REQUIREMENT
The word "активности" occurs in some lines of the listing. Copy those lines.

_ _ _ _

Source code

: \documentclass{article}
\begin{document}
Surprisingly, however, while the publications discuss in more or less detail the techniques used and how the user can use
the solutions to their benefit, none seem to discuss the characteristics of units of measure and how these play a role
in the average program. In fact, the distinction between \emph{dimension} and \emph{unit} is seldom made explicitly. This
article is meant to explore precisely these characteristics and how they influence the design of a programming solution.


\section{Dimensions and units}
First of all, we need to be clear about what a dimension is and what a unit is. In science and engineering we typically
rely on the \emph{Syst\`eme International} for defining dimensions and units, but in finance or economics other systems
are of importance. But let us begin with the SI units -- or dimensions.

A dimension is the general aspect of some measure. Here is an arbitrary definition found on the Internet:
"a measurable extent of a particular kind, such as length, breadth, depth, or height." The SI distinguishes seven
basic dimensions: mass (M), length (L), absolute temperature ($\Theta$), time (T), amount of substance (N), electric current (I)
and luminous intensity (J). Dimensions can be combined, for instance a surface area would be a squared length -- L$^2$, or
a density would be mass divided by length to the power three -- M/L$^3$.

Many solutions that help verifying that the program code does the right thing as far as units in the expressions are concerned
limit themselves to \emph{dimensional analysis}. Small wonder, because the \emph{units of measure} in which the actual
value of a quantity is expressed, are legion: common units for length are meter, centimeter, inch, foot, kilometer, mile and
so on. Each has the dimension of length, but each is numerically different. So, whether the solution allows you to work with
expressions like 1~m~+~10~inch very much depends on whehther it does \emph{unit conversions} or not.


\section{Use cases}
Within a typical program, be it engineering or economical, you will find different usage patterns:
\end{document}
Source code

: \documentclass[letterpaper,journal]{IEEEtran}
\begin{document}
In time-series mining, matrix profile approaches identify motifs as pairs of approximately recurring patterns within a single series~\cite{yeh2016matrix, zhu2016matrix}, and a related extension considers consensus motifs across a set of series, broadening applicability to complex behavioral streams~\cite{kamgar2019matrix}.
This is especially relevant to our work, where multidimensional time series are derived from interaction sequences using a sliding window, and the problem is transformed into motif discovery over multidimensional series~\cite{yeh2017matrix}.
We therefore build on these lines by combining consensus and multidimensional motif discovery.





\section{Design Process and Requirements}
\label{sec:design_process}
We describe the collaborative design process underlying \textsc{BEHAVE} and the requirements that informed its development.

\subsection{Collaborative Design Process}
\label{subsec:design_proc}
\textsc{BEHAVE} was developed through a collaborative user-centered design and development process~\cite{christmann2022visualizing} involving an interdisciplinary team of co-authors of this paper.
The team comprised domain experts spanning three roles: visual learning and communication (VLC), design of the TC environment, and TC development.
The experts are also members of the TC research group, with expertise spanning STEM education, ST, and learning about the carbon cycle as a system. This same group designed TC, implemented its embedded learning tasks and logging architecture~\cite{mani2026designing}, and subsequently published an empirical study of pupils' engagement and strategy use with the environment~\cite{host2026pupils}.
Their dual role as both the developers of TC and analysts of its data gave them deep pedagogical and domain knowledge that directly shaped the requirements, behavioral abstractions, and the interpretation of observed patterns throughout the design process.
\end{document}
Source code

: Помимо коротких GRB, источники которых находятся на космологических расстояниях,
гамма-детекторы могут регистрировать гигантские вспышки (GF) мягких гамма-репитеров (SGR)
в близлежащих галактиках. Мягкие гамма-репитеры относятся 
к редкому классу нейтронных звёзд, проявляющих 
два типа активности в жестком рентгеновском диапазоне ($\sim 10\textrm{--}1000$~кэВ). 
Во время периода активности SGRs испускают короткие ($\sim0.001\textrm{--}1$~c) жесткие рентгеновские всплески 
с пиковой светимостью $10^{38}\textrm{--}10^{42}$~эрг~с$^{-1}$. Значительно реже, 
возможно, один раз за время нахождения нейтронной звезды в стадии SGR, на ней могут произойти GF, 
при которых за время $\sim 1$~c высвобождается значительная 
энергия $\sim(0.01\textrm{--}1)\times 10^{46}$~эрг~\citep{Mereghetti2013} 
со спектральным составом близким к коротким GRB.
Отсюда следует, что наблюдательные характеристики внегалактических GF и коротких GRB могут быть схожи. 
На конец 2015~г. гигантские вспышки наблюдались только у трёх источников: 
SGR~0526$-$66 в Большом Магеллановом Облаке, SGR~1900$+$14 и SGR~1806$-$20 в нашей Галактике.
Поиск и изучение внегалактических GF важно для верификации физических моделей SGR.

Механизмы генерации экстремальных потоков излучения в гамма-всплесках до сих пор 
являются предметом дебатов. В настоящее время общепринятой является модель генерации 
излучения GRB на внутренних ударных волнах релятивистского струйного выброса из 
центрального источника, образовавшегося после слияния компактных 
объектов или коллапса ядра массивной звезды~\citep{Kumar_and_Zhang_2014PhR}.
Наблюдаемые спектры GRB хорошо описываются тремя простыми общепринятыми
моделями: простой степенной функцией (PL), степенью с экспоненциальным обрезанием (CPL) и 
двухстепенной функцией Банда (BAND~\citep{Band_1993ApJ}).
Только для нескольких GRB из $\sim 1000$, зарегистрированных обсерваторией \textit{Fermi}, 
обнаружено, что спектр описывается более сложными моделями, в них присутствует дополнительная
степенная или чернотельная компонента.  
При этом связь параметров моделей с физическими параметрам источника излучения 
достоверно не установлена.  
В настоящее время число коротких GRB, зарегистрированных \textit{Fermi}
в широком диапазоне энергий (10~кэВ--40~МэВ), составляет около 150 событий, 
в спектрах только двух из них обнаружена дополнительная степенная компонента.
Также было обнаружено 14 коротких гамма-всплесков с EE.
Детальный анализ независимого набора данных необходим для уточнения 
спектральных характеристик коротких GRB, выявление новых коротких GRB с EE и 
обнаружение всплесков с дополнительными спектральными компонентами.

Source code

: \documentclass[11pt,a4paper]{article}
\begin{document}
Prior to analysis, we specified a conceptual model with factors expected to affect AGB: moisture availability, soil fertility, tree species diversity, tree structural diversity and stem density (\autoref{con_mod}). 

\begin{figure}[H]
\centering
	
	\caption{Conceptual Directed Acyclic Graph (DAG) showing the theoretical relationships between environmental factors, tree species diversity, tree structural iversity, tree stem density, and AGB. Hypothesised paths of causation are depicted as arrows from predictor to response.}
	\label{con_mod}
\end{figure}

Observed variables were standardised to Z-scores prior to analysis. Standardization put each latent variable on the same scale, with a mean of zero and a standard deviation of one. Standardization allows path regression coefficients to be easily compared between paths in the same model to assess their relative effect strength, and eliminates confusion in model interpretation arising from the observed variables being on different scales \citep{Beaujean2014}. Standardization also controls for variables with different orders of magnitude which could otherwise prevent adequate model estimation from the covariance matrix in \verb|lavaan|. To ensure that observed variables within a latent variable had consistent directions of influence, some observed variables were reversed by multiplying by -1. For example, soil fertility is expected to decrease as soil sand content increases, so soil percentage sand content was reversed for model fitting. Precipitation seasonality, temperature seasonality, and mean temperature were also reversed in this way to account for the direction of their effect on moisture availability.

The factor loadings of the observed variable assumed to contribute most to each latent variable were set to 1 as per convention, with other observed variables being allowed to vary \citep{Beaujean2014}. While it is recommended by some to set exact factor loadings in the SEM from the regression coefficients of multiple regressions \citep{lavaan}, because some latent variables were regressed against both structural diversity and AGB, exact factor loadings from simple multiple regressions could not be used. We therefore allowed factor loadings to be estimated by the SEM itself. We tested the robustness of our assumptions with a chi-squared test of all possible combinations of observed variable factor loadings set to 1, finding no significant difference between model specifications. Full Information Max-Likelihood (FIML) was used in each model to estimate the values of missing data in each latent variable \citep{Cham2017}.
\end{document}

_ _ _ _

RESULT OF THE TASK
два типа активности в жестком рентгеновском диапазоне ($\sim 10\textrm{--}1000$~кэВ). 
Во время периода активности SGRs испускают короткие ($\sim0.001\textrm{--}1$~c) жесткие рентгеновские всплески 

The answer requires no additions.